BY KATE MURPHY Via newsobserver.com Title by FOS-ORG

Duke sets new campus restrictions after surge in COVID cases among vaccinated students

Duke University has set new restrictions to mitigate the spread of COVID-19 as cases are surging on the Durham campus despite its vaccine mandate.

In the first week of classes, 304 undergraduates, 45 graduate students and 15 employees tested positive for COVID-19. All but eight of these individuals were vaccinated, and the vast majority of them are asymptomatic. A small number have minor, cold- and flu-like symptoms, and none have been hospitalized, according to the university.

Duke administrators announced the new guidelines in an email saying “this surge is placing significant stress on the people, systems and facilities that are dedicated to protecting our health, safety and the ability of Duke to fulfill its educational mission, particularly our isolation space for on-campus students who test positive.”

The rules include:

▪ Masks are required on the Duke campus in all indoor and outdoor locations, unless individuals are exercising alone, eating or drinking, or otherwise not around others.

▪ Indoor group seating at campus dining facilities is temporarily suspended. Students and employees have also been advised to eat outdoors as much as possible.

▪ Professors can teach their undergraduate classes remotely for the next two weeks.

▪ Student activities will be limited.

▪ All Duke employees must be vaccinated.

All Duke students are required to be vaccinated this fall, unless they received a religious or medical exemption. Duke employees must get a COVID-19 vaccine and show proof by Oct. 1 or they’ll be fired.

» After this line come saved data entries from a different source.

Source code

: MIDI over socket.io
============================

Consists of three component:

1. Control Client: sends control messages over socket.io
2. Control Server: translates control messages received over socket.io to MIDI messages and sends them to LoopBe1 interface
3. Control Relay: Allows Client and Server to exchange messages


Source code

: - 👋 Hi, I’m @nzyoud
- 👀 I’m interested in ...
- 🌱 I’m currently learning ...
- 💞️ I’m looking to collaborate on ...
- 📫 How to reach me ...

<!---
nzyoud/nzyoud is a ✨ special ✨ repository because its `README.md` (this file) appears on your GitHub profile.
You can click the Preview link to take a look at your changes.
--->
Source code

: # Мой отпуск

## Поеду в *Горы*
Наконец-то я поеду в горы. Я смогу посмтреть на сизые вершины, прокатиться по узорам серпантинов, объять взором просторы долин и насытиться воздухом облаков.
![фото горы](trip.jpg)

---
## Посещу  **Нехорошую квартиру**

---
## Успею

As of Aug. 30, Duke reported 98% of students and 92% of employees are fully vaccinated.

Unvaccinated students have to participate in surveillance testing two times per week, and vaccinated students have to get tested at least once per week.

Duke tested more than 15,000 individuals in the past week and reported 364 cases, with a positivity rate of 1.59%, according to its COVID-19 testing tracker dashboard. The university reported 610 total cases this month, mostly among students.

University leaders have said the rise in cases among those who are vaccinated is in line with the rapid surge of COVID-19 cases locally and nationally as a result of the delta variant.